The cartoon featured Israeli Prime Minister Benjamin Netanyahu, portrayed as a dachshund with a Star of David collar, leading President Donald Trump, portrayed as a blind man wearing a Jewish yarmulke.
"Such imagery is always dangerous," the paper said, "and at a time when anti-Semitism is on the rise worldwide, it's all the more unacceptable."
We apologize for the anti-Semitic cartoon we published. Here’s our statement. pic.twitter.com/nifZahutpO
— New York Times Opinion (@nytopinion) April 28, 2019
The New York Times had previously said it would be deleting the cartoon, but without apology."The image was offensive, and it was an error of judgement to publish it," the early statement said.

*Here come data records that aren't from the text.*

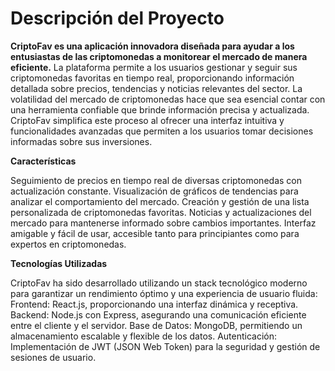 # Descripción del Proyecto

**CriptoFav es una aplicación innovadora diseñada para ayudar a los entusiastas de las criptomonedas a monitorear el mercado de manera eficiente.** La plataforma permite a los usuarios gestionar y seguir sus criptomonedas favoritas en tiempo real, proporcionando información detallada sobre precios, tendencias y noticias relevantes del sector.
La volatilidad del mercado de criptomonedas hace que sea esencial contar con una herramienta confiable que brinde información precisa y actualizada. CriptoFav simplifica este proceso al ofrecer una interfaz intuitiva y funcionalidades avanzadas que permiten a los usuarios tomar decisiones informadas sobre sus inversiones.

**Características**

Seguimiento de precios en tiempo real de diversas criptomonedas con actualización constante.
Visualización de gráficos de tendencias para analizar el comportamiento del mercado.
Creación y gestión de una lista personalizada de criptomonedas favoritas.
Noticias y actualizaciones del mercado para mantenerse informado sobre cambios importantes.
Interfaz amigable y fácil de usar, accesible tanto para principiantes como para expertos en criptomonedas.


**Tecnologías Utilizadas**

CriptoFav ha sido desarrollado utilizando un stack tecnológico moderno para garantizar un rendimiento óptimo y una experiencia de usuario fluida:
Frontend: React.js, proporcionando una interfaz dinámica y receptiva.
Backend: Node.js con Express, asegurando una comunicación eficiente entre el cliente y el servidor.
Base de Datos: MongoDB, permitiendo un almacenamiento escalable y flexible de los datos.
Autenticación: Implementación de JWT (JSON Web Token) para la seguridad y gestión de sesiones de usuario.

An Editors' Note to appear in Monday’s international edition. pic.twitter.com/1rl2vXoTB3
— New York Times Opinion (@nytopinion) April 27, 2019
Lawmakers on both sides had quickly condemned the cartoon and non-apology. Rep. Dan Crenshaw (R., Tex.) called it a "weak-at-best apology." He accused the political left of having "normalized anti-Semitism under the guise of criticizing US-Israel foreign policy. It is radicalizing people," he said.

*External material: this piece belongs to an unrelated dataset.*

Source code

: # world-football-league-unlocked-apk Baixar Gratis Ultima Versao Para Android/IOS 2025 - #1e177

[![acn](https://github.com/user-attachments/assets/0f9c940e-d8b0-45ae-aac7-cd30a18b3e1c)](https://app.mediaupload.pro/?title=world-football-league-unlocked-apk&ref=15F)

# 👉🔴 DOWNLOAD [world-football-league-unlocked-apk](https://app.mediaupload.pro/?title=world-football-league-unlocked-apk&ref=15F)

Vice President Mike Pence retweeted the initial non-apology to offer his own rebuke. "We stand with Israel and we condemn antisemitism in ALL its forms, including @nytimes political cartoons," he wrote.

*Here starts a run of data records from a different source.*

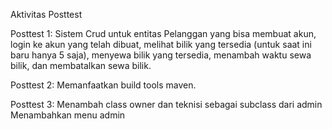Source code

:Aktivitas Posttest

Posttest 1: 
Sistem Crud untuk entitas Pelanggan yang bisa membuat akun, login ke akun yang telah dibuat, melihat bilik yang tersedia (untuk saat ini baru hanya 5 saja), menyewa bilik yang tersedia, menambah waktu sewa bilik, dan membatalkan sewa bilik.

Posttest 2: 
Memanfaatkan build tools maven.

Posttest 3:
Menambah class owner dan teknisi sebagai subclass dari admin
Menambahkan menu admin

New York Times opinion columnist Brett Stephens lambasted the paper for "purveying" anti-Semitism.
In an op-ed Sunday, Stephens remarked that the paper, hyper-sensitive about all other minority groups, had a blind spot for Jew-hatred. He wrote:
Imagine, for instance, if the dog on a leash in the image hadn't been the Israeli prime minister but instead a prominent woman such as Nancy Pelosi, a person of color such as John Lewis, or a Muslim such as Ilhan Omar. Would that have gone unnoticed by either the wire service that provides the Times with images or the editor who, even if he were working in haste, selected it?
The question answers itself. And it raises a follow-on: How have even the most blatant expressions of anti-Semitism become almost undetectable to editors who think it's part of their job to stand up to bigotry?
The reason is the almost torrential criticism of Israel and the mainstreaming of anti-Zionism, including by this paper, which has become so common that people have been desensitized to its inherent bigotry.
The cartoon is the work of Portuguese cartoonist António Moreira Antunes. He first published it in a Lisbon paper. Antunes has previously compared Israeli soldiers to Nazis, and drawn several cartoons taking aim at Israel.
As Stephens noted in his op-ed, the cartoon appearing in this particular is apt. The self-styled paper of record "mostly buried news about the Holocaust," during the Second World War. Today, its "overall approach toward the Jewish state tends to range, with some notable exceptions, from tut-tutting disappointment to thunderous condemnation."
The New York Times admitted Sunday it chose the image from a menu peppered with racist cartoons.
According to a story published in the New York Times Sunday, the image came from an automated feed of cartoons submitted for inclusion in the international edition of the paper. According to the story, editors for the New York Times need to "sporadically review the feed and remove work that is biased or racist."
The provider of that menu defended the image, but said he respected the decision to remove it from circulation. "The cartoon in question was viewed as political commentary," he said. "However, we understand the decision to remove it from the website."